START DATA FOR THE TASK

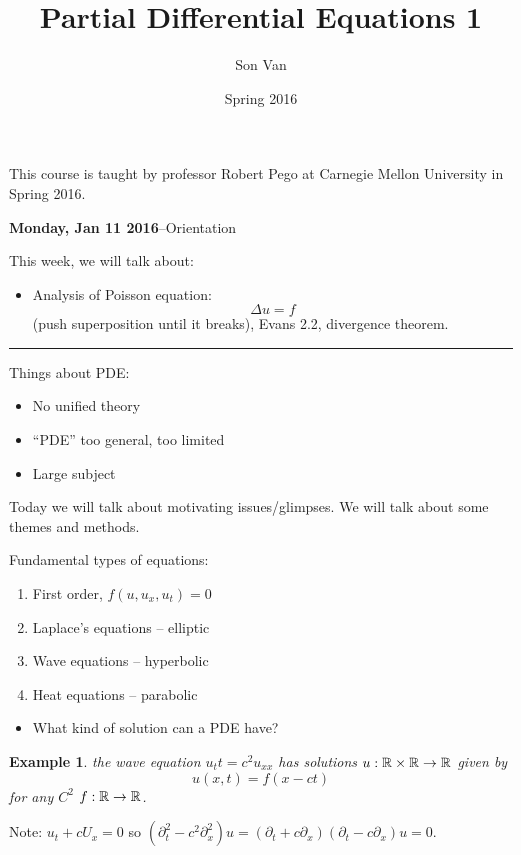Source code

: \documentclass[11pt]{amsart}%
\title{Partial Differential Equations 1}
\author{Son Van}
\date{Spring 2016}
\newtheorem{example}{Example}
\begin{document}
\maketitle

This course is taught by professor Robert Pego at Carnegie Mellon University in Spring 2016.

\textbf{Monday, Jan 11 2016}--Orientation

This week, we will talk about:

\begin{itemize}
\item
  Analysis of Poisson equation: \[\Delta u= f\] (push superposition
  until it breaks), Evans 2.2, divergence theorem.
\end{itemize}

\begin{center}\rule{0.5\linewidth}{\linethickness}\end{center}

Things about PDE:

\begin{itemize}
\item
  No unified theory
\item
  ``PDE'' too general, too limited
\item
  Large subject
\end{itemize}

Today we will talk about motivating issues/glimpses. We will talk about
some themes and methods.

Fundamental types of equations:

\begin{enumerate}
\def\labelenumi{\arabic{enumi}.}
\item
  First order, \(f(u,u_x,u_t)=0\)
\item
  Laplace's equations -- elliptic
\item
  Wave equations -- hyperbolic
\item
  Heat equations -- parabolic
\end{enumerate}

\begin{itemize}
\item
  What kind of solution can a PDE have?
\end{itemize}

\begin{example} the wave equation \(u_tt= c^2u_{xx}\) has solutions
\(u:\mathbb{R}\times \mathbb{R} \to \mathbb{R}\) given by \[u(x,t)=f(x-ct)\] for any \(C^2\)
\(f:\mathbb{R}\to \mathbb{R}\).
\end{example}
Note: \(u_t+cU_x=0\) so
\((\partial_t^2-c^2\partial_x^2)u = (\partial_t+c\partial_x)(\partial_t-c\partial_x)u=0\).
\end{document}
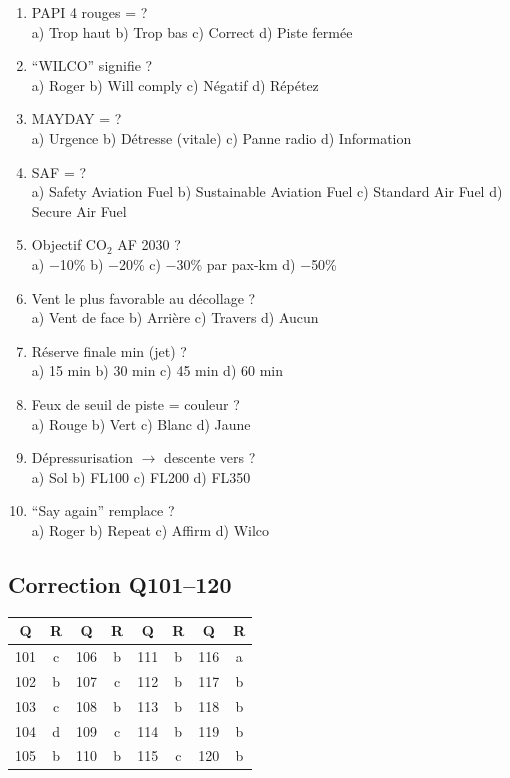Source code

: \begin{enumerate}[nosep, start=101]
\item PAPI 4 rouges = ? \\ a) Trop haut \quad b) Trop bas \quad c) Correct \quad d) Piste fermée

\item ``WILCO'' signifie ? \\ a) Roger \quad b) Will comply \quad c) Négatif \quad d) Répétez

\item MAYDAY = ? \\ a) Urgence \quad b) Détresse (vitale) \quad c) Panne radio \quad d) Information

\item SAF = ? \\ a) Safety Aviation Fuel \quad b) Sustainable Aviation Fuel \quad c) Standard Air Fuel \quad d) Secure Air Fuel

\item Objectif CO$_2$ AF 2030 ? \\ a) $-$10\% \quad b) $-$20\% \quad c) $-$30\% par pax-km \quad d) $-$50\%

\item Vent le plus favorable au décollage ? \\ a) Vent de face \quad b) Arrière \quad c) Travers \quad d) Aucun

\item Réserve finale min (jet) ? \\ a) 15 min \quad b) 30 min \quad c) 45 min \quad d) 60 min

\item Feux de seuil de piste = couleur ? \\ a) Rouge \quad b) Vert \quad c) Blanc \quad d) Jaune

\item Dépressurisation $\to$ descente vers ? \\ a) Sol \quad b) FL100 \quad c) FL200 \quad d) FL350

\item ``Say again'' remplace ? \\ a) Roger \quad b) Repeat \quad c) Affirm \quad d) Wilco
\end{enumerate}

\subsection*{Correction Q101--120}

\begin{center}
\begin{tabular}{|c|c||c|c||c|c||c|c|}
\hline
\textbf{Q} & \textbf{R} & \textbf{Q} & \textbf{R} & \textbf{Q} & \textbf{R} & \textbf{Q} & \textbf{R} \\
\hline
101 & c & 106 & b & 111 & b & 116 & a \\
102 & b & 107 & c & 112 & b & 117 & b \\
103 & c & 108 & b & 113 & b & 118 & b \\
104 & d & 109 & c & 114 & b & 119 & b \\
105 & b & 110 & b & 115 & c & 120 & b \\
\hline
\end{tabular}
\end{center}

END DATA FOR THE TASK

[AIM OF THE TASK] Return, from the entries, each line that holds "Roger".

[FINAL ANSWER]
\item ``WILCO'' signifie ? \\ a) Roger \quad b) Will comply \quad c) Négatif \quad d) Répétez
\item ``Say again'' remplace ? \\ a) Roger \quad b) Repeat \quad c) Affirm \quad d) Wilco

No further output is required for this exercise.